◆ Problem details ◆
The lines you return must be all those in the data that hold the string "bastionhost".

◆ Record excerpts ◆

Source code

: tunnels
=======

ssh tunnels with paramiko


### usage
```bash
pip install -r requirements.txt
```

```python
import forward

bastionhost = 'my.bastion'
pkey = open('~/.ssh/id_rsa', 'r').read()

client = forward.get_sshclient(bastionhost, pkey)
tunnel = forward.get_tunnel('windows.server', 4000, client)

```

==

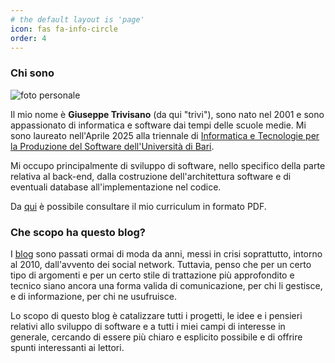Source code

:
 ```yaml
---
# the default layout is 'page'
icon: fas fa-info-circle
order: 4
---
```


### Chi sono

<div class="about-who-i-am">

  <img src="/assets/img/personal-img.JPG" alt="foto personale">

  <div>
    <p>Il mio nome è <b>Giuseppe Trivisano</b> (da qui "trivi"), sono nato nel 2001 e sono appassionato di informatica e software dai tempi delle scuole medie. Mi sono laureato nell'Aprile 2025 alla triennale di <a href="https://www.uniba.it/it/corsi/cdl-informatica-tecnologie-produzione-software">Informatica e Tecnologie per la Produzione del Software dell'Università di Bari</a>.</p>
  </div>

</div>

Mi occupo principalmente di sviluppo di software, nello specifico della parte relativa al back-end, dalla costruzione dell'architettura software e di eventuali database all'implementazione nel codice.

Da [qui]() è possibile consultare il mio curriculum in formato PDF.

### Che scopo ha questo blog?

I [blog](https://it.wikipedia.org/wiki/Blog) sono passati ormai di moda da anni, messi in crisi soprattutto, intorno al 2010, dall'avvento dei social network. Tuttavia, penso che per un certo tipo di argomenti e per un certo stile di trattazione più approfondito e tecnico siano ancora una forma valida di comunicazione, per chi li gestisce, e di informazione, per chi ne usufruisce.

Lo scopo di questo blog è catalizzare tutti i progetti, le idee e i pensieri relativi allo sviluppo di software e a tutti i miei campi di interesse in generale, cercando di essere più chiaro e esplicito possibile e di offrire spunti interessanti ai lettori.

◆ Written solution ◆
bastionhost = 'my.bastion'
client = forward.get_sshclient(bastionhost, pkey)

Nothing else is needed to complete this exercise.